Healthy elk, healthy children


My compliments to Alex Sakariassen for his article on the elk decline issue (see “What’s eating the elk?” Jan. 26). The data he quotes from Montana Fish, Wildlife and Parks concerning the time periods of decline and expansion in the elk populations in southern Ravalli County correspond with our findings.

However, judging by the Ravalli County Commissioner’s predator policy, it is obvious that irrationality again trumps science. We recently provided the commissioners with our published study Observations of Brachygnathia Superior in Wild Ruminants in Western Montana, USA. The study is free online. We found that over half of the wild and domestic grazing animals, including elk, examined for the study had symptoms consistent with disruption of the fetal thyroid hormones during development. Most symptoms of fetal hypothyroidism cause the young to die prior to or soon after birth. This, of course, decreases the number of young available to replace the animals that die of natural causes or are killed by humans or other predators.
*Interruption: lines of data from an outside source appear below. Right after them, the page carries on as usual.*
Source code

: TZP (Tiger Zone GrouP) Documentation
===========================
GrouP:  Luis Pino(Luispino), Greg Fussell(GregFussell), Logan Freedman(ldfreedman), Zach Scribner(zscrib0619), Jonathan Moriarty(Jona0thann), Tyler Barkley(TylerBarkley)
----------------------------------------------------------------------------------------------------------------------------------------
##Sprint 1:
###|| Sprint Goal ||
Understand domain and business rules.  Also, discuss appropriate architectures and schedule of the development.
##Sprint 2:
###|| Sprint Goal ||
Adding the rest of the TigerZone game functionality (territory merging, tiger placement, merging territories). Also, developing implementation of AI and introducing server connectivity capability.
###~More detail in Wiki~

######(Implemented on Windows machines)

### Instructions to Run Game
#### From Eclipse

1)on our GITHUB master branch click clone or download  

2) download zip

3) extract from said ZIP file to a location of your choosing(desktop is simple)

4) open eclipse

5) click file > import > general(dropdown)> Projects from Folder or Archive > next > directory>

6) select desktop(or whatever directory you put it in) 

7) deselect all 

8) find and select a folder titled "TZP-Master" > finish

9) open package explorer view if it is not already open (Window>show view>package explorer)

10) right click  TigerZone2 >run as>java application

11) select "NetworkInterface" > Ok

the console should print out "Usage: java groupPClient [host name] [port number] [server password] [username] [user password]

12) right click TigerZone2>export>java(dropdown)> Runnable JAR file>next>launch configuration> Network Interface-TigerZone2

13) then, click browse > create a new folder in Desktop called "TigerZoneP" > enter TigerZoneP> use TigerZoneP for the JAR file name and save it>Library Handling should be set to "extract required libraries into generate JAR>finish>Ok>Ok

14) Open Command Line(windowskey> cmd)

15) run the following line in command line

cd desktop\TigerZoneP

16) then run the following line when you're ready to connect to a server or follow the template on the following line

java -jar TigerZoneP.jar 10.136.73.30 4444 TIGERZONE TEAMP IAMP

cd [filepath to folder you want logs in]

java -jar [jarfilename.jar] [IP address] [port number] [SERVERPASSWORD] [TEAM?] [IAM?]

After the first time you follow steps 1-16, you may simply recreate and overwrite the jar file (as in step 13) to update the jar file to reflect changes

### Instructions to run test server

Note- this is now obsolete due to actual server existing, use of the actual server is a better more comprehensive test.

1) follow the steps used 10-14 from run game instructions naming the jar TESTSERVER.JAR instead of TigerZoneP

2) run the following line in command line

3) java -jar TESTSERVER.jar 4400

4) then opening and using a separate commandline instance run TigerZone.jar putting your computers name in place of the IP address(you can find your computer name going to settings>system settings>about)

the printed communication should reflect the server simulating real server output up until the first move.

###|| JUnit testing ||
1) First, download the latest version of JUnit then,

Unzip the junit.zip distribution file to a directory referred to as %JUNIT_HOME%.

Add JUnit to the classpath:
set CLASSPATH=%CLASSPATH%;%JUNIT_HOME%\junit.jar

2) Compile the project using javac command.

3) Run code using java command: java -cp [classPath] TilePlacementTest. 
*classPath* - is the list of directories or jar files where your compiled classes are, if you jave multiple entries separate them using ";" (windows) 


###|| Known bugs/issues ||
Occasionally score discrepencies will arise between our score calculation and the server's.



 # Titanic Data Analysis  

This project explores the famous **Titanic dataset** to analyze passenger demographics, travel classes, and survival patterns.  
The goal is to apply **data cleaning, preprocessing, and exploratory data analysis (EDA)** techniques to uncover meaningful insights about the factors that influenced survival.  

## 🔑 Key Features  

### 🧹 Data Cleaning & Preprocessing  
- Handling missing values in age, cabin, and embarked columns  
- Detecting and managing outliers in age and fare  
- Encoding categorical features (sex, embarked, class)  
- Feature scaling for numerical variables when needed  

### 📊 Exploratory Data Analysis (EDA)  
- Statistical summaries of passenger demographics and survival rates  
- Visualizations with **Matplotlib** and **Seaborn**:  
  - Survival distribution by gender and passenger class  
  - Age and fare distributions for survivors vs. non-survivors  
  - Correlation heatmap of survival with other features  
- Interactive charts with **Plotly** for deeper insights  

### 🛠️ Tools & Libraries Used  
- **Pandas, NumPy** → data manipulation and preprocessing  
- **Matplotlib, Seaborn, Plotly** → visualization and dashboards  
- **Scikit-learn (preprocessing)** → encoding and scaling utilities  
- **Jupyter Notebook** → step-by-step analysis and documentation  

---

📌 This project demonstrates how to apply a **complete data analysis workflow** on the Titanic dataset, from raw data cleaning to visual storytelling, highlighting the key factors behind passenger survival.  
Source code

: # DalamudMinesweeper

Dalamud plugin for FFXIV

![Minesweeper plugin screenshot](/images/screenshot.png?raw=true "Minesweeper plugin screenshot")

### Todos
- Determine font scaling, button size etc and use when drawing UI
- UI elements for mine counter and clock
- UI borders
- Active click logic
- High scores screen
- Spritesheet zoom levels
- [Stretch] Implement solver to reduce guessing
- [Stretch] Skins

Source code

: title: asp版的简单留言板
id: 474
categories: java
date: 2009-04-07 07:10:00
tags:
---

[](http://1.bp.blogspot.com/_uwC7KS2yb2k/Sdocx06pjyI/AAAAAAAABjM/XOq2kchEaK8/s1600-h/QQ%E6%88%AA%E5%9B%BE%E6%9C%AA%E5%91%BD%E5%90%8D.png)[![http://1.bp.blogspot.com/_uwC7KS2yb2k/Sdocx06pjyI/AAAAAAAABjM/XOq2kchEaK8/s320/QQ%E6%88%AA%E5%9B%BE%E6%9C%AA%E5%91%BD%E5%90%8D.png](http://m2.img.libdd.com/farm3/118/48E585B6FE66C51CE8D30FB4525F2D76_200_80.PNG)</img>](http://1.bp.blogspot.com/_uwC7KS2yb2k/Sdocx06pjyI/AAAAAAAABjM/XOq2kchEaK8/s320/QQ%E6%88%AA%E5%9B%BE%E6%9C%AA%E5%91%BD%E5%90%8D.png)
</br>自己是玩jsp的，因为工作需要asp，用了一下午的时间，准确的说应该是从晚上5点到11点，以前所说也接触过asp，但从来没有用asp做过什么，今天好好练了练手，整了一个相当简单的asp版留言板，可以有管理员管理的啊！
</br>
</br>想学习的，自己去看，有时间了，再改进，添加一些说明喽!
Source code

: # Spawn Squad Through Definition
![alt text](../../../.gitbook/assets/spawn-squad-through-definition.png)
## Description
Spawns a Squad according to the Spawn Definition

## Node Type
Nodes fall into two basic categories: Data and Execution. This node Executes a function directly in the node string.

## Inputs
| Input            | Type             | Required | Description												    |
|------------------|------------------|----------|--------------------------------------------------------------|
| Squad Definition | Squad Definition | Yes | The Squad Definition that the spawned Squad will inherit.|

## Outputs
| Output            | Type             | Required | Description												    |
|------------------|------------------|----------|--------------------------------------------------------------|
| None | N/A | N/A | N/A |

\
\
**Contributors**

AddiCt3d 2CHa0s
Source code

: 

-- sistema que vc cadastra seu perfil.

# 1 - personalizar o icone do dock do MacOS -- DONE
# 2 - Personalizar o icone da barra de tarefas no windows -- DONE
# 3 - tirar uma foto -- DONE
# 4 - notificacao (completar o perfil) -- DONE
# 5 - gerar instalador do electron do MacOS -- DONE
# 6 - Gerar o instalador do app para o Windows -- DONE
Finding what is causing the hormone disruption and dealing with the actual culprit is the intelligent way, and the only way, to solve the problem of declining ruminant populations.

Doing this will also make you and your children healthier. There will be far fewer children born with heart defects, brain malformations (especially autism), a propensity to have asthma, high cholesterol, obesity, diabetes, childhood cancers and the other debilitating health problems the Pentagon has stated are a national security issue. All are symptoms of the disruption of the thyroid hormones during fetal development. Or you can follow the Ravalli County Commissioners’ policies and your children can keep being born with those serious and costly health problems. Strangling, maiming, torturing or poisoning all animals that happen to be caught in snares and traps or that eat the poison spread around or shooting bears, mountain lions and wolves over bait will not protect the young of wild grazing animals or children from the effects of congenital fetal hypothyroidism. Killing predator species using these inhumane, unethical methods will only decrease the available hunting opportunities, especially for outfitters to guide ethical hunters.